Photo Courtesy of West Orange Arts Council
Above left, artist Denise L. Toney stands in front of a collage she created using African fabrics of South Orange resident and eight-time Grammy Award winner Lauryn Hill. Above right, West Orange resident and artist Cassandra Saint-Jean said her painting, ‘Strength & Bravery,’ pictured, represents those qualities of American singer, songwriter, pianist and civil rights activist Nina Simone.

WEST ORANGE, NJ — By Debbie L. Hochberg, Correspondent
Black History Month is kicking-off with an artists’ reception on Saturday, Feb. 11,
to celebrate the new installation, “The Diva Difference: Sisters With Voices…Unabashedly Bold…Unapologetically Black,” an art exhibition presented by the West Orange Arts Council. The entire community is invited to the reception to experience work created by local artists while sipping wine and tasting treats catered by local restaurants.

WOAC board member Joyce Harley, who has been instrumental in the production of this exhibit, said in a press release, “Black women in general have a long and well-documented history of being fully engaged in the struggle for liberty and justice for all in America. The similar struggles — often at great risk to their careers — of black women performing artists has yet to be told. This exhibit is a first step toward giving them their due.”
Approximately 15 local artists, whose work is on display, were asked to celebrate black women singers by creating pieces that reflect the artists’ interpretations and visions of their music.

West Orange resident Asher Williams presented his previous works in his native Jamaica and is now having his first showing at the WOAC. He created “Unflinching,” a painting of Erykah Badu, an American singer and songwriter. When asked why he chose her, Williams told the West Orange Chronicle, “Because she is a strong black woman. She is great and really stands up for women’s rights and human rights. There are hidden messages in her music.”

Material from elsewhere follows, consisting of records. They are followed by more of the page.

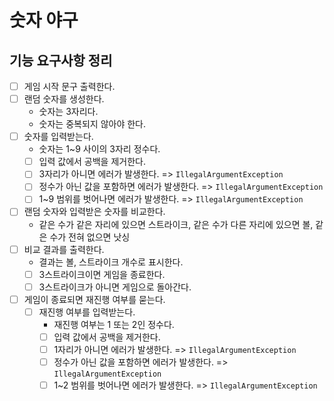 # 숫자 야구

## 기능 요구사항 정리

- [ ] 게임 시작 문구 출력한다.
- [ ] 랜덤 숫자를 생성한다.
    - 숫자는 3자리다.
    - 숫자는 중복되지 않아야 한다.
- [ ] 숫자를 입력받는다.
    - 숫자는 1~9 사이의 3자리 정수다.
    - [ ] 입력 값에서 공백을 제거한다.
    - [ ] 3자리가 아니면 에러가 발생한다. => `IllegalArgumentException`
    - [ ] 정수가 아닌 값을 포함하면 에러가 발생한다. => `IllegalArgumentException`
    - [ ] 1~9 범위를 벗어나면 에러가 발생한다. => `IllegalArgumentException`
- [ ] 랜덤 숫자와 입력받은 숫자를 비교한다.
    - 같은 수가 같은 자리에 있으면 스트라이크, 같은 수가 다른 자리에 있으면 볼, 같은 수가 전혀 없으면 낫싱
- [ ] 비교 결과를 출력한다.
    - 결과는 볼, 스트라이크 개수로 표시한다.
    - [ ] 3스트라이크이면 게임을 종료한다.
    - [ ] 3스트라이크가 아니면 게임으로 돌아간다.
- [ ] 게임이 종료되면 재진행 여부를 묻는다.
    - [ ] 재진행 여부를 입력받는다.
        - 재진행 여부는 1 또는 2인 정수다.
        - [ ] 입력 값에서 공백을 제거한다.
        - [ ] 1자리가 아니면 에러가 발생한다. => `IllegalArgumentException`
        - [ ] 정수가 아닌 값을 포함하면 에러가 발생한다. => `IllegalArgumentException`
        - [ ] 1~2 범위를 벗어나면 에러가 발생한다. => `IllegalArgumentException`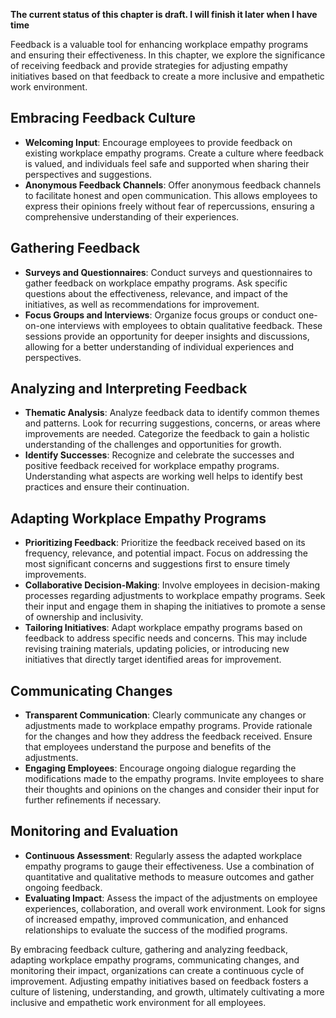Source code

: **The current status of this chapter is draft. I will finish it later when I have time**

Feedback is a valuable tool for enhancing workplace empathy programs and ensuring their effectiveness. In this chapter, we explore the significance of receiving feedback and provide strategies for adjusting empathy initiatives based on that feedback to create a more inclusive and empathetic work environment.

Embracing Feedback Culture
--------------------------

* **Welcoming Input**: Encourage employees to provide feedback on existing workplace empathy programs. Create a culture where feedback is valued, and individuals feel safe and supported when sharing their perspectives and suggestions.
* **Anonymous Feedback Channels**: Offer anonymous feedback channels to facilitate honest and open communication. This allows employees to express their opinions freely without fear of repercussions, ensuring a comprehensive understanding of their experiences.

Gathering Feedback
------------------

* **Surveys and Questionnaires**: Conduct surveys and questionnaires to gather feedback on workplace empathy programs. Ask specific questions about the effectiveness, relevance, and impact of the initiatives, as well as recommendations for improvement.
* **Focus Groups and Interviews**: Organize focus groups or conduct one-on-one interviews with employees to obtain qualitative feedback. These sessions provide an opportunity for deeper insights and discussions, allowing for a better understanding of individual experiences and perspectives.

Analyzing and Interpreting Feedback
-----------------------------------

* **Thematic Analysis**: Analyze feedback data to identify common themes and patterns. Look for recurring suggestions, concerns, or areas where improvements are needed. Categorize the feedback to gain a holistic understanding of the challenges and opportunities for growth.
* **Identify Successes**: Recognize and celebrate the successes and positive feedback received for workplace empathy programs. Understanding what aspects are working well helps to identify best practices and ensure their continuation.

Adapting Workplace Empathy Programs
-----------------------------------

* **Prioritizing Feedback**: Prioritize the feedback received based on its frequency, relevance, and potential impact. Focus on addressing the most significant concerns and suggestions first to ensure timely improvements.
* **Collaborative Decision-Making**: Involve employees in decision-making processes regarding adjustments to workplace empathy programs. Seek their input and engage them in shaping the initiatives to promote a sense of ownership and inclusivity.
* **Tailoring Initiatives**: Adapt workplace empathy programs based on feedback to address specific needs and concerns. This may include revising training materials, updating policies, or introducing new initiatives that directly target identified areas for improvement.

Communicating Changes
---------------------

* **Transparent Communication**: Clearly communicate any changes or adjustments made to workplace empathy programs. Provide rationale for the changes and how they address the feedback received. Ensure that employees understand the purpose and benefits of the adjustments.
* **Engaging Employees**: Encourage ongoing dialogue regarding the modifications made to the empathy programs. Invite employees to share their thoughts and opinions on the changes and consider their input for further refinements if necessary.

Monitoring and Evaluation
-------------------------

* **Continuous Assessment**: Regularly assess the adapted workplace empathy programs to gauge their effectiveness. Use a combination of quantitative and qualitative methods to measure outcomes and gather ongoing feedback.
* **Evaluating Impact**: Assess the impact of the adjustments on employee experiences, collaboration, and overall work environment. Look for signs of increased empathy, improved communication, and enhanced relationships to evaluate the success of the modified programs.

By embracing feedback culture, gathering and analyzing feedback, adapting workplace empathy programs, communicating changes, and monitoring their impact, organizations can create a continuous cycle of improvement. Adjusting empathy initiatives based on feedback fosters a culture of listening, understanding, and growth, ultimately cultivating a more inclusive and empathetic work environment for all employees.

Cassandra Saint-Jean, also a West Orange resident, characterizes her pieces as mixed media, abstract, and told the West Orange Chronicle she chose Nina Simone, who was an American singer, songwriter, pianist and civil rights activist, to represent in her work because of her strength and bravery. In fact, Saint-Jean’s piece is titled “Strength & Bravery.”
“She was an amazing singer and activist and she fought for civil rights so this is an homage to her strength and bravery,” Saint-Jean said.

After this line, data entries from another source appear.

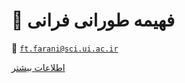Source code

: # 👤  **فهیمه طورانی فرانی**


📧  [`ft.farani@sci.ui.ac.ir`](mailto:ft.farani@sci.ui.ac.ir)


[اطلاعات بیشتر](https://sci.ui.ac.ir/ft.farani)

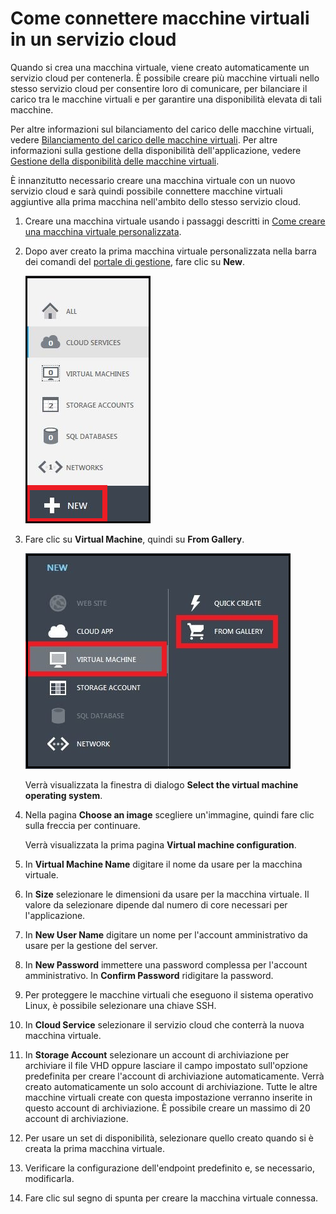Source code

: <properties authors="kathydav" editor="tysonn" manager="donaldg" />

# Come connettere macchine virtuali in un servizio cloud

Quando si crea una macchina virtuale, viene creato automaticamente un servizio cloud per contenerla. È possibile creare più macchine virtuali nello stesso servizio cloud per consentire loro di comunicare, per bilanciare il carico tra le macchine virtuali e per garantire una disponibilità elevata di tali macchine.

Per altre informazioni sul bilanciamento del carico delle macchine virtuali, vedere [Bilanciamento del carico delle macchine virtuali][Bilanciamento del carico delle macchine virtuali]. Per altre informazioni sulla gestione della disponibilità dell'applicazione, vedere [Gestione della disponibilità delle macchine virtuali][Gestione della disponibilità delle macchine virtuali].

È innanzitutto necessario creare una macchina virtuale con un nuovo servizio cloud e sarà quindi possibile connettere macchine virtuali aggiuntive alla prima macchina nell'ambito dello stesso servizio cloud.

1.  Creare una macchina virtuale usando i passaggi descritti in [Come creare una macchina virtuale personalizzata][Come creare una macchina virtuale personalizzata].

2.  Dopo aver creato la prima macchina virtuale personalizzata nella barra dei comandi del [portale di gestione][portale di gestione], fare clic su **New**.

    ![Creare una nuova macchina virtuale][Creare una nuova macchina virtuale]

3.  Fare clic su **Virtual Machine**, quindi su **From Gallery**.

    ![Creazione di una macchina virtuale personalizzata][Creazione di una macchina virtuale personalizzata]

    Verrà visualizzata la finestra di dialogo **Select the virtual machine operating system**.

4.  Nella pagina **Choose an image** scegliere un'immagine, quindi fare clic sulla freccia per continuare.

    Verrà visualizzata la prima pagina **Virtual machine configuration**.

5.  In **Virtual Machine Name** digitare il nome da usare per la macchina virtuale.

6.  In **Size** selezionare le dimensioni da usare per la macchina virtuale. Il valore da selezionare dipende dal numero di core necessari per l'applicazione.

7.  In **New User Name** digitare un nome per l'account amministrativo da usare per la gestione del server.

8.  In **New Password** immettere una password complessa per l'account amministrativo. In **Confirm Password** ridigitare la password.

9.  Per proteggere le macchine virtuali che eseguono il sistema operativo Linux, è possibile selezionare una chiave SSH.

10. In **Cloud Service** selezionare il servizio cloud che conterrà la nuova macchina virtuale.

11. In **Storage Account** selezionare un account di archiviazione per archiviare il file VHD oppure lasciare il campo impostato sull'opzione predefinita per creare l'account di archiviazione automaticamente. Verrà creato automaticamente un solo account di archiviazione. Tutte le altre macchine virtuali create con questa impostazione verranno inserite in questo account di archiviazione. È possibile creare un massimo di 20 account di archiviazione.

12. Per usare un set di disponibilità, selezionare quello creato quando si è creata la prima macchina virtuale.

13. Verificare la configurazione dell'endpoint predefinito e, se necessario, modificarla.

14. Fare clic sul segno di spunta per creare la macchina virtuale connessa.

  [Bilanciamento del carico delle macchine virtuali]: ../../articles/load-balance-virtual-machines/
  [Gestione della disponibilità delle macchine virtuali]: ../../articles/manage-availability-virtual-machines/
  [Come creare una macchina virtuale personalizzata]: ../../articles/virtual-machines-create-custom/
  [portale di gestione]: http://manage.windowsazure.com
  [Creare una nuova macchina virtuale]: ./media/howto-connect-vm-cloud-service/Create.png
  [Creazione di una macchina virtuale personalizzata]: ./media/howto-connect-vm-cloud-service/CreateNew.png
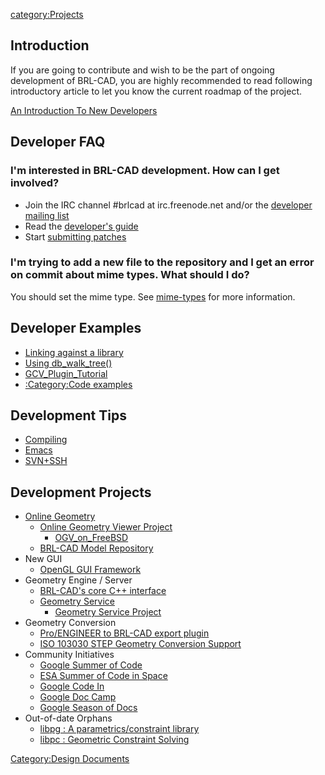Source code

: [category:Projects](category:Projects.md)

## Introduction

If you are going to contribute and wish to be the part of ongoing
development of BRL-CAD, you are highly recommended to read following
introductory article to let you know the current roadmap of the project.

[An Introduction To New
Developers](An_Introduction_To_New_Developers.md)

## Developer FAQ

### I'm interested in BRL-CAD development. How can I get involved?

-   Join the IRC channel \#brlcad at irc.freenode.net and/or the
    [developer mailing
    list](http://lists.sourceforge.net/lists/listinfo/brlcad-devel)
-   Read the [developer's
    guide](https://brlcad.svn.sourceforge.net/viewvc/*checkout*/brlcad/brlcad/trunk/HACKING)
-   Start [submitting
    patches](http://sourceforge.net/tracker/?func=add&group_id=105292&atid=640804)

### I'm trying to add a new file to the repository and I get an error on commit about mime types. What should I do?

You should set the mime type. See [mime-types](Mime-types.md)
for more information.

## Developer Examples

-   [Linking against a library](Example_libbu.md)
-   [Using db_walk_tree()](Example_db_walk_tree.md)
-   [GCV_Plugin_Tutorial](GCV_Plugin_Tutorial.md)
-   [:Category:Code examples](:Category:Code_examples.md)

## Development Tips

-   [Compiling](Compiling.md)
-   [Emacs](Emacs.md)
-   [SVN+SSH](SVN+SSH.md)

## Development Projects

-   [Online Geometry](Online_Geometry.md)
    -   [Online Geometry Viewer Project](OGV.md)
        -   [OGV_on_FreeBSD](OGV_on_FreeBSD.md)
    -   [BRL-CAD Model Repository](http://more.brlcad.org/)
-   New GUI
    -   [OpenGL GUI Framework](OpenGL_GUI_Framework.md)
-   Geometry Engine / Server
    -   [BRL-CAD's core C++
        interface](BRL-CAD's_core_C++_interface.md)
    -   [Geometry Service](Geometry_Service.md)
        -   [Geometry Service Project](../misc/Geometry_Service_Project_Main.md)
-   Geometry Conversion
    -   [Pro/ENGINEER to BRL-CAD export plugin](ProE-BRL.md)
    -   [ISO 103030 STEP Geometry Conversion Support](STEP.md)
-   Community Initiatives
    -   [Google Summer of Code](../Google_Summer_of_Code.md)
    -   [ESA Summer of Code in Space](../ESA_Summer_of_Code_in_Space.md)
    -   [Google Code In](../Google_Code_In.md)
    -   [Google Doc Camp](../Google_Doc_Camp.md)
    -   [Google Season of Docs](../Google_Season_of_Docs.md)
-   Out-of-date Orphans
    -   [libpg : A parametrics/constraint
        library](Libpg_:_A_parametrics/constraint_library.md)
    -   [libpc : Geometric Constraint Solving](Libpc.md)

[Category:Design Documents](Category:Design_Documents.md)
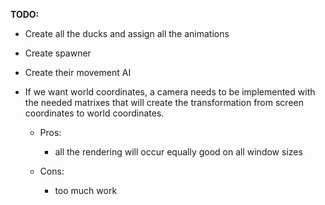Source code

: **TODO:**

- Create all the ducks and assign all the animations
- Create spawner 
- Create their movement AI



- If we want world coordinates, a camera needs to be implemented with the needed matrixes
that will create the transformation from screen coordinates to world coordinates.

    -   Pros:
        - all the rendering will occur equally good on all window sizes

    -   Cons:
        - too much work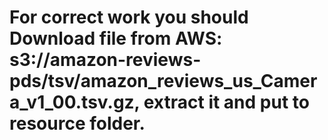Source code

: # For correct work you should Download file from AWS: s3://amazon-reviews-pds/tsv/amazon_reviews_us_Camera_v1_00.tsv.gz, extract it and put to resource folder.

In describing her piece, she said, “The three black marks represent strength and the way I apply the paint on the canvas looks like it was walked on and that is like saying ‘thank you’ for the walk she walked.”
Saint-Jean also included parts of Simone’s pictures in the painting. “I mostly can see her eyes,” she said. “I like to leave it open to interpretation for the viewer, for whoever is looking at the painting, so maybe they can remember something about her, looking at her eyes through the painting. The blue represents our freedom.”
This art exhibition also features a portrait of eight-time Grammy Award winner Lauryn Hill by artist Denise L. Toney, which is a collage she created by using African fabrics. “Hill grew up in South Orange and still lives there,” said WOAC board member and gift shop manager Liana Torrice to the West Orange Chronicle. “Her songs are about our own community and about growing up in this community.”

The show also features the work of WOAC members Kim Alexander-Cook, Dwight Carter, Jose Manuel Cruz, Jasmine Elmore, Maria Estrela, Anthony Gartmond, Carol T. Jenkins, Theodore Jenkins, Barbara Motley, Ron Powell and Onnie Strother. Installed by gallerist Rey Arvelo, the pieces emphasize the importance of color and the inspiration of music for the artists. A special feature of this show, on loan from the private collection of Celeste Bateman, is a photograph of Dee Dee Bridgewater by M. Malcolm King.

For this showing, the WOAC Gift Shop is highlighting hand-crafted home accents and bath products using the brilliant colors of Africa, along with hand-beaded portraits featuring black women. “We are celebrating Black History Month with Edith Browne’s handmade necklaces using beads imported from Ghana,” said Torr
ice in a press release. “On Sunday afternoons, visitors can take part in weekly workshops and gallery tours.”
The West Orange Arts Center is located at 551 Valley Road, West Orange. The artists’ reception is on Saturday, Feb. 11, from noon to 4 p.m. The installation will be available for viewing through Saturday, March 4. WOAC Gallery and Gift Shop hours are Saturdays, from 11 a.m. to 4 p.m.; Sundays, from noon to 3 p.m.; and by appointment.